Collected data
╔══
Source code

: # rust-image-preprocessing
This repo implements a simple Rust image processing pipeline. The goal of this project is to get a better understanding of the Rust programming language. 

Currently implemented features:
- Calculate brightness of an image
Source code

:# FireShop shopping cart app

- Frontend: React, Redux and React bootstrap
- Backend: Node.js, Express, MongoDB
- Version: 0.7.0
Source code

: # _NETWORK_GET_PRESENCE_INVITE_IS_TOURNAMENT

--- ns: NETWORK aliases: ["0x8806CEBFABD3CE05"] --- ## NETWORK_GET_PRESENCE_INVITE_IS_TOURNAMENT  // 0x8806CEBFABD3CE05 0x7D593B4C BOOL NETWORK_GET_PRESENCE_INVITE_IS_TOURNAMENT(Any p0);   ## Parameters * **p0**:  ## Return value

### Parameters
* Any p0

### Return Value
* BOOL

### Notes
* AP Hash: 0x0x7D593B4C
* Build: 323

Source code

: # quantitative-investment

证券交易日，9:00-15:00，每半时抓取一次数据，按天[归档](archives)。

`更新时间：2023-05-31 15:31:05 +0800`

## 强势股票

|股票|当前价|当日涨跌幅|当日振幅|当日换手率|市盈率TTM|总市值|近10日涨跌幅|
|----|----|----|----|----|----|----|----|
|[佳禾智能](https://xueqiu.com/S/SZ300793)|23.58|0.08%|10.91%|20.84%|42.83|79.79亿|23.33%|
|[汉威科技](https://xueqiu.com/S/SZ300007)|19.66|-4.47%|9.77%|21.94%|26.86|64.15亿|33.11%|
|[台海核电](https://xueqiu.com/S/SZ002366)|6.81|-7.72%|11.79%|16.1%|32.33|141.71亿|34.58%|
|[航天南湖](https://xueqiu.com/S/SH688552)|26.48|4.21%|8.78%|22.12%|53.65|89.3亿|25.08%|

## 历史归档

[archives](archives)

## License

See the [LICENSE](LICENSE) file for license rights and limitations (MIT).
╚══
→ Your instructions: Output, and output only, the lines from the one containing "### Return Value" through the last line of the data above.

→ Result of this task:
### Return Value
* BOOL

### Notes
* AP Hash: 0x0x7D593B4C
* Build: 323

Source code

: # quantitative-investment

证券交易日，9:00-15:00，每半时抓取一次数据，按天[归档](archives)。

`更新时间：2023-05-31 15:31:05 +0800`

## 强势股票

|股票|当前价|当日涨跌幅|当日振幅|当日换手率|市盈率TTM|总市值|近10日涨跌幅|
|----|----|----|----|----|----|----|----|
|[佳禾智能](https://xueqiu.com/S/SZ300793)|23.58|0.08%|10.91%|20.84%|42.83|79.79亿|23.33%|
|[汉威科技](https://xueqiu.com/S/SZ300007)|19.66|-4.47%|9.77%|21.94%|26.86|64.15亿|33.11%|
|[台海核电](https://xueqiu.com/S/SZ002366)|6.81|-7.72%|11.79%|16.1%|32.33|141.71亿|34.58%|
|[航天南湖](https://xueqiu.com/S/SH688552)|26.48|4.21%|8.78%|22.12%|53.65|89.3亿|25.08%|

## 历史归档

[archives](archives)

## License

See the [LICENSE](LICENSE) file for license rights and limitations (MIT).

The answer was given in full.